= EXERCISE INPUT =
= Beginning of Section =

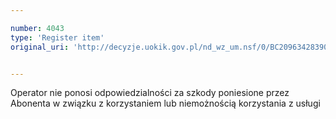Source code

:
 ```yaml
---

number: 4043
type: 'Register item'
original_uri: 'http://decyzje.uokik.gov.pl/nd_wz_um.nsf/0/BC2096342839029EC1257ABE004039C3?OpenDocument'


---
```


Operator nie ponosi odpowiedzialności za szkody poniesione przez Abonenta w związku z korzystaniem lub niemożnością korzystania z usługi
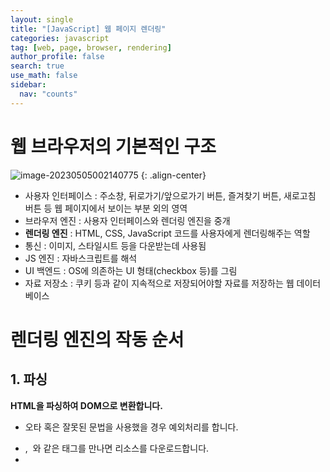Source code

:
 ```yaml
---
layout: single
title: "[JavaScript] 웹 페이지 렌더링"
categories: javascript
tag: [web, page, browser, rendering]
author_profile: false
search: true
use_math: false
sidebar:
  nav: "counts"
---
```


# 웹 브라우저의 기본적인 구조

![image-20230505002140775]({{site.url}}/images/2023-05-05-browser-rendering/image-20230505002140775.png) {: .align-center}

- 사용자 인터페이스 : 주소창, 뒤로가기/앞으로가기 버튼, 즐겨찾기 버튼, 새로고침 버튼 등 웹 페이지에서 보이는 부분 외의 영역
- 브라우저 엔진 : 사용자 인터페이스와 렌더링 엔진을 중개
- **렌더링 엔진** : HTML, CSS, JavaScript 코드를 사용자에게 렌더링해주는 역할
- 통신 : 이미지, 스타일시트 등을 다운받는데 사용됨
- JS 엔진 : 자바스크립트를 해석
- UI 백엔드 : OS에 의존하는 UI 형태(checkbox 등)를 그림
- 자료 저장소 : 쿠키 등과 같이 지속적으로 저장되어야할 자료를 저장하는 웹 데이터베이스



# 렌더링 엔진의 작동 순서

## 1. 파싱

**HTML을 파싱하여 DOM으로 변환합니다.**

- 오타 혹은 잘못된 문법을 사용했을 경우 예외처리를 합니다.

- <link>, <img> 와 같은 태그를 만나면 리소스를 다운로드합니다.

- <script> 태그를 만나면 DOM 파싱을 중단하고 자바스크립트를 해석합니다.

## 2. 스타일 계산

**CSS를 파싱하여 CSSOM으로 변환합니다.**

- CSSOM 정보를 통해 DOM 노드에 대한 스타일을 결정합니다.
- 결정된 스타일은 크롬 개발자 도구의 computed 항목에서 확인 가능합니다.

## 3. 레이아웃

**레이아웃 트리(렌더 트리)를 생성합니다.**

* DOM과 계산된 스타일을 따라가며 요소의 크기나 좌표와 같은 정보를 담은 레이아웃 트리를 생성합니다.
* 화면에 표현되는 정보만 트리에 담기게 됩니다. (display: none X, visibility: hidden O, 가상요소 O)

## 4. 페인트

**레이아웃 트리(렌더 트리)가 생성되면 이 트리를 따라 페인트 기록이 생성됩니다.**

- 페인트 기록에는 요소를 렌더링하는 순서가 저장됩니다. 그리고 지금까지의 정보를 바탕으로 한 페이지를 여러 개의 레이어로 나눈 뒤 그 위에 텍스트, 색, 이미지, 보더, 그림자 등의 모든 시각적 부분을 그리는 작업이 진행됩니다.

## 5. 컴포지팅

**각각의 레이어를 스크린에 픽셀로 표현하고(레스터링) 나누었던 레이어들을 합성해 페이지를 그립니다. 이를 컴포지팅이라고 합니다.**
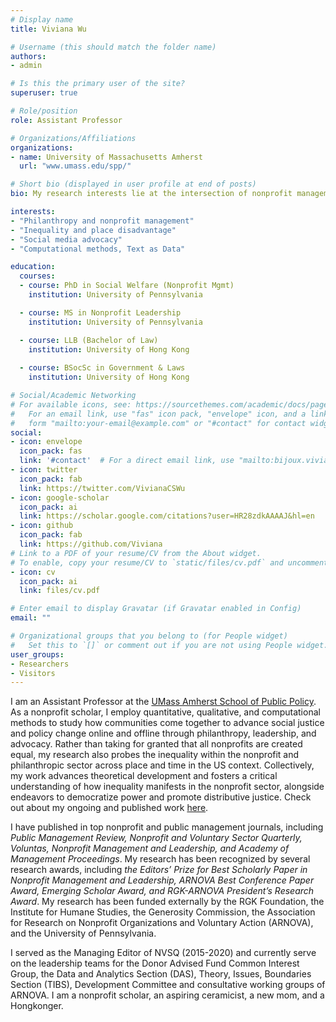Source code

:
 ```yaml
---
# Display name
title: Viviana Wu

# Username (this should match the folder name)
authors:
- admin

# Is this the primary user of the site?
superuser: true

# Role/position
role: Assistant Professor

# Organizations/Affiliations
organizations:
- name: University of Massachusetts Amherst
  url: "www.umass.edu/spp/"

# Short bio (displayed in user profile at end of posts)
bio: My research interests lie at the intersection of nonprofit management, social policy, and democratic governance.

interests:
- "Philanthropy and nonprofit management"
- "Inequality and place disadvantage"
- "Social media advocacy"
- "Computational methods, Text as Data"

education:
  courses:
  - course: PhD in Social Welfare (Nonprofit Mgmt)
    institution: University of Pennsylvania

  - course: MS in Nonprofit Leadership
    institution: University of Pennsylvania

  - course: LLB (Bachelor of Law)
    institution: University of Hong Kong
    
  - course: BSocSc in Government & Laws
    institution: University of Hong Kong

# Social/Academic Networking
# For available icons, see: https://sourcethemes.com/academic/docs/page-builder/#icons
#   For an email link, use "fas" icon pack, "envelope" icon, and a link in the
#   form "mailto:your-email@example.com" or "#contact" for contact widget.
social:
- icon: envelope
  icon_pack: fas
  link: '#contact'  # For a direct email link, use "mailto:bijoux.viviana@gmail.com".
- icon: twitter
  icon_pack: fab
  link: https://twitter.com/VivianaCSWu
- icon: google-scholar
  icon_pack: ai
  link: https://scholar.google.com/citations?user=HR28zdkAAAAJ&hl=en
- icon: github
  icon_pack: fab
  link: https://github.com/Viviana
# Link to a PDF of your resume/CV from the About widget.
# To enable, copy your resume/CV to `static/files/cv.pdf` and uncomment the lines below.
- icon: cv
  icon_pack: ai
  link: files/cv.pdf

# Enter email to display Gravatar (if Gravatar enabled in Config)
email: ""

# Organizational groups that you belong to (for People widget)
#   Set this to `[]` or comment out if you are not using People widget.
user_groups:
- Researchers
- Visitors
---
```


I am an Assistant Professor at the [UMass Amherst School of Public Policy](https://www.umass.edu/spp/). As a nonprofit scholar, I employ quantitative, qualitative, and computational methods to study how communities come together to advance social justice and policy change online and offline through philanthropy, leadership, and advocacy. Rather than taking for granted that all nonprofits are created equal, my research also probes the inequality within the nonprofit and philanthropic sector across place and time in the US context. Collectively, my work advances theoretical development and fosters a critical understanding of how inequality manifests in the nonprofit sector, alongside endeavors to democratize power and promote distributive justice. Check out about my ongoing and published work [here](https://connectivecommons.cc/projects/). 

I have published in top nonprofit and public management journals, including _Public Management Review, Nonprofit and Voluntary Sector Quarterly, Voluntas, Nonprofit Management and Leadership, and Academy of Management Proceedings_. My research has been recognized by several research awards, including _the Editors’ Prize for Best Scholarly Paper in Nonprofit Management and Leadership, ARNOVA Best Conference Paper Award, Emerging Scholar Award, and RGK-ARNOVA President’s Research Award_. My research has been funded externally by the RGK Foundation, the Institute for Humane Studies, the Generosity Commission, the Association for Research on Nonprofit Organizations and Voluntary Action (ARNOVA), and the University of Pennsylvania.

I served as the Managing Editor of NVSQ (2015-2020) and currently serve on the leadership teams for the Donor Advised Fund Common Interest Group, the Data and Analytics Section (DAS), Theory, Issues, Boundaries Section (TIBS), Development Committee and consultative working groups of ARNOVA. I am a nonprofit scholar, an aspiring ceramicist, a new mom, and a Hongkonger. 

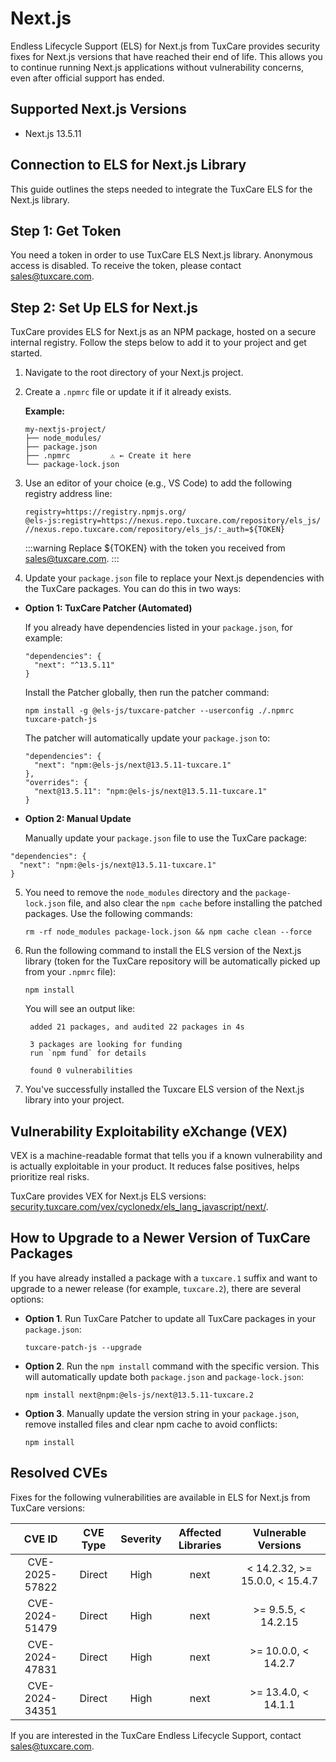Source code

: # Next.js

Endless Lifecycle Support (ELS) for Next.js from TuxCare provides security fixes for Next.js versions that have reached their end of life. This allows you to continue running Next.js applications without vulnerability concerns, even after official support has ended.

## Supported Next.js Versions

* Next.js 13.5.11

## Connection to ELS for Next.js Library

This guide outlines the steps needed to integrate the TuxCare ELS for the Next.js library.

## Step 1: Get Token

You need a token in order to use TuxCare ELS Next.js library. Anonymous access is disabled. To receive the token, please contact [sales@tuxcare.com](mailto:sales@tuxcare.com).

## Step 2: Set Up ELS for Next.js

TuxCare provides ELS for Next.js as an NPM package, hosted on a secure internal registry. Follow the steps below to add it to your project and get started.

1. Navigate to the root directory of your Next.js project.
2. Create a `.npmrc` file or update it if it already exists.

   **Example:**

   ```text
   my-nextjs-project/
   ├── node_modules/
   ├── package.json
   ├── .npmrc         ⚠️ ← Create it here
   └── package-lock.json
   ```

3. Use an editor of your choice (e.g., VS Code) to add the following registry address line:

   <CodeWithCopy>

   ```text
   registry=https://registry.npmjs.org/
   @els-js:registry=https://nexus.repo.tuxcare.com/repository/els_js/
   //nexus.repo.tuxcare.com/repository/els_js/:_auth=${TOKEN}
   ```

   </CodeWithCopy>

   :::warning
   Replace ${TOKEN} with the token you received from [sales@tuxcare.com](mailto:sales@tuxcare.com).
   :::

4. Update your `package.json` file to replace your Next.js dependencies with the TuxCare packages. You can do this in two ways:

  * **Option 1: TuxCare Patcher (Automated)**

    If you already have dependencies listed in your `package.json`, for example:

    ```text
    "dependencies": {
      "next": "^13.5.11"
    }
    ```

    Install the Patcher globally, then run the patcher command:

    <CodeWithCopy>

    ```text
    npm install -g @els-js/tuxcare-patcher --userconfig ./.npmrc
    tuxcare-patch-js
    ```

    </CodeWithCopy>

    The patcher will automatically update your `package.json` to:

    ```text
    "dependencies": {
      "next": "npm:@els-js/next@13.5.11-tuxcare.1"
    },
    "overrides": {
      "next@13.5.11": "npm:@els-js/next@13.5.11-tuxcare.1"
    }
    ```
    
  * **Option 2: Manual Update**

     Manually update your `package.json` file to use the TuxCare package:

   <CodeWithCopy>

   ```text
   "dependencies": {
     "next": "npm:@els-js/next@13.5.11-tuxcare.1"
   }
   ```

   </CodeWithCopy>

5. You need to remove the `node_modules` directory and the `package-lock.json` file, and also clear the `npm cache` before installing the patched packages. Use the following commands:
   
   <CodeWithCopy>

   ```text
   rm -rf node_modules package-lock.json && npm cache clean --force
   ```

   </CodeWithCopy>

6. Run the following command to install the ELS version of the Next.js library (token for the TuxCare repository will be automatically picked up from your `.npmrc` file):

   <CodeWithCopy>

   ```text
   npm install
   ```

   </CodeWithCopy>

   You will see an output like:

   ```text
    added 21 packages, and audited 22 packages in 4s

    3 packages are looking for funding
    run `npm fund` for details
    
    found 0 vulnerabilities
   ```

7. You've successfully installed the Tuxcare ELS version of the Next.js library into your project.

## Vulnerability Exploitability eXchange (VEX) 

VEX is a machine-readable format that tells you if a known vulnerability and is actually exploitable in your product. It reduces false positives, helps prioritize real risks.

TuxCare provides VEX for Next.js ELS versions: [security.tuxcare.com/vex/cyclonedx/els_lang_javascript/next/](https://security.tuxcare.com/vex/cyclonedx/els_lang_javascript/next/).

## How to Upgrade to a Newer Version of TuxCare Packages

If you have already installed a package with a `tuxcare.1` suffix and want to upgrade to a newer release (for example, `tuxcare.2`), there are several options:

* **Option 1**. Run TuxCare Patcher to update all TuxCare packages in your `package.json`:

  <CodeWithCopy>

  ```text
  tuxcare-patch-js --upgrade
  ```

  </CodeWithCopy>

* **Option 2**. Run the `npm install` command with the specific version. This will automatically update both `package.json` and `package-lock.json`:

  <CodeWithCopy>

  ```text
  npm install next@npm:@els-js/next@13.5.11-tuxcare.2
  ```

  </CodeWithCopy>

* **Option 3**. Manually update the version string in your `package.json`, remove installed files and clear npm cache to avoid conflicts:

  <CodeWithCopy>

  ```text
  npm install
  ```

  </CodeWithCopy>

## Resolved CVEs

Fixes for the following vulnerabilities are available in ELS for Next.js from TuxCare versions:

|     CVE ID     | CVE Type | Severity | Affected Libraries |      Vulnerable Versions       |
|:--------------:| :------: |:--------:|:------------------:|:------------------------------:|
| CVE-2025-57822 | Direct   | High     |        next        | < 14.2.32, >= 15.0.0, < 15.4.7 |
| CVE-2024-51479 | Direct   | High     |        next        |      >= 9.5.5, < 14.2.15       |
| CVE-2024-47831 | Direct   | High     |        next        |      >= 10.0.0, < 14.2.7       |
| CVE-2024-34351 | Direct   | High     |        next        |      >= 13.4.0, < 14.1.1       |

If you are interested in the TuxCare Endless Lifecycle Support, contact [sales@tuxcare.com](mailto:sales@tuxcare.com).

= End of Section =
= Beginning of Section =

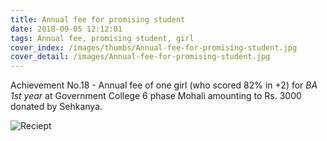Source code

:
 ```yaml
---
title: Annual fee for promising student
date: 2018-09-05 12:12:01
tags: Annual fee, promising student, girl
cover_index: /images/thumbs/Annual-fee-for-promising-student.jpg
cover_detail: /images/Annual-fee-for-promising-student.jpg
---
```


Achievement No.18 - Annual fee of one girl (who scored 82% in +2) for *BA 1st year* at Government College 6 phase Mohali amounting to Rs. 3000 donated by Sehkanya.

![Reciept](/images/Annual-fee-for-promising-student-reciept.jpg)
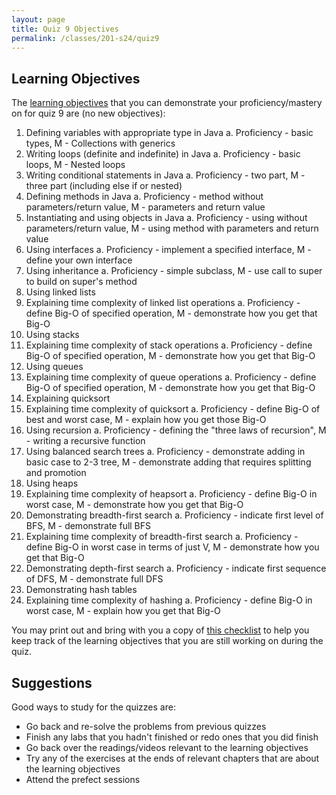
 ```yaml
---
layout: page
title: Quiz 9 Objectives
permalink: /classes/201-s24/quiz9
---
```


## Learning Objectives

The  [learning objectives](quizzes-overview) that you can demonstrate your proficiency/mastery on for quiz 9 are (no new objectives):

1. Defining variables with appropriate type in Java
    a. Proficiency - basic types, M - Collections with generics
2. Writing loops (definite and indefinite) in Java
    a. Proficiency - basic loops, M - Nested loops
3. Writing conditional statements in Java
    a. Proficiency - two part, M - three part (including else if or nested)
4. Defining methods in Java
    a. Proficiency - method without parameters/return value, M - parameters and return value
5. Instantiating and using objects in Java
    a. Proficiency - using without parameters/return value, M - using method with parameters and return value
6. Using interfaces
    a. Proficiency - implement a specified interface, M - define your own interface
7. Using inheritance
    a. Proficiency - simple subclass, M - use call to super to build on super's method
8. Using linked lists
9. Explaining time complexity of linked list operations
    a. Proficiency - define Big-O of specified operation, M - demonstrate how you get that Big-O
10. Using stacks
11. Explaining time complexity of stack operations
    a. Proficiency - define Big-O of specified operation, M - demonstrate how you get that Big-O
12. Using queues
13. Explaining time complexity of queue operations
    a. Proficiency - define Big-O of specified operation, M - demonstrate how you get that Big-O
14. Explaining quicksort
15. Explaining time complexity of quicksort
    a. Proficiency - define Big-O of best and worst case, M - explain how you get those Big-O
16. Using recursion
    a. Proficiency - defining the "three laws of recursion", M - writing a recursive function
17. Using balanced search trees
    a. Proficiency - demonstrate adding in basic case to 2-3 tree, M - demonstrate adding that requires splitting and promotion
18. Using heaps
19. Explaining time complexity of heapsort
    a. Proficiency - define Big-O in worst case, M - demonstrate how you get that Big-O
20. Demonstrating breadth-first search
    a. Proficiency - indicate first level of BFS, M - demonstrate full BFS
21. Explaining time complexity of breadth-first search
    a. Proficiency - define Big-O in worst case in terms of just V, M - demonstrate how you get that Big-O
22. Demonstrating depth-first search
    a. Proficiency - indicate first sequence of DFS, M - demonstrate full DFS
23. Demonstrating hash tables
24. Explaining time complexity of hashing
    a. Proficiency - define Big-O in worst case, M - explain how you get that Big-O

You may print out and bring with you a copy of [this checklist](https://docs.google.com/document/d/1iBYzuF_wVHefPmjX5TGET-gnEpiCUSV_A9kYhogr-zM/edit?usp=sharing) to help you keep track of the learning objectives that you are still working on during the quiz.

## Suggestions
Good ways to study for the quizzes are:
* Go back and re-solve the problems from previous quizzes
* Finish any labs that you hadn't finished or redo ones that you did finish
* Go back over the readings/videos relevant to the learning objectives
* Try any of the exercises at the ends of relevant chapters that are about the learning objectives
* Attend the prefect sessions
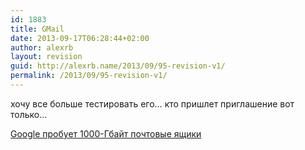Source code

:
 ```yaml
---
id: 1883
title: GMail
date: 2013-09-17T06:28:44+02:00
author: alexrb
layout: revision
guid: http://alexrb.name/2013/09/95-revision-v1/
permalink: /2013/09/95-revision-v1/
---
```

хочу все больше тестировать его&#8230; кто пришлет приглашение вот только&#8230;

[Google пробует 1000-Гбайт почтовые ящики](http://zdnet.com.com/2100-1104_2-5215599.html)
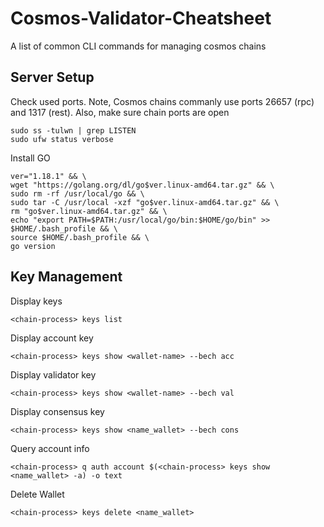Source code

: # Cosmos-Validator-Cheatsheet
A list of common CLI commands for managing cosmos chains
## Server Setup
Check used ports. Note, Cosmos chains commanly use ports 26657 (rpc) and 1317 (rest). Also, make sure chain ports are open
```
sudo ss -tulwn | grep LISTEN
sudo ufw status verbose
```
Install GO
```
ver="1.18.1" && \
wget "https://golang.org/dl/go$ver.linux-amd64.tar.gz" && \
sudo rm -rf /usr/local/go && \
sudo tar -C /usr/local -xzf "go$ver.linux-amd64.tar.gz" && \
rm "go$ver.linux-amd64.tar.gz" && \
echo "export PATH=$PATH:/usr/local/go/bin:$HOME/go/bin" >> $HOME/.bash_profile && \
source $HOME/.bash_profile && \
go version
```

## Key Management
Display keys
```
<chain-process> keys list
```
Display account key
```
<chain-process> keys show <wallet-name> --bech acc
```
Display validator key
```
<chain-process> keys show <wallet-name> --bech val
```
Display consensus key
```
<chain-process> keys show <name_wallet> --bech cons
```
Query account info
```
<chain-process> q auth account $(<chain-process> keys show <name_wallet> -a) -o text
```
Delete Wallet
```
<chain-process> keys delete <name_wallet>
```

= End of Section =

= GOAL OF THE EXERCISE =
Copy out all lines from the records where the word "provides" appears.

= TASK RESPONSE =
Endless Lifecycle Support (ELS) for Next.js from TuxCare provides security fixes for Next.js versions that have reached their end of life. This allows you to continue running Next.js applications without vulnerability concerns, even after official support has ended.
TuxCare provides ELS for Next.js as an NPM package, hosted on a secure internal registry. Follow the steps below to add it to your project and get started.
TuxCare provides VEX for Next.js ELS versions: [security.tuxcare.com/vex/cyclonedx/els_lang_javascript/next/](https://security.tuxcare.com/vex/cyclonedx/els_lang_javascript/next/).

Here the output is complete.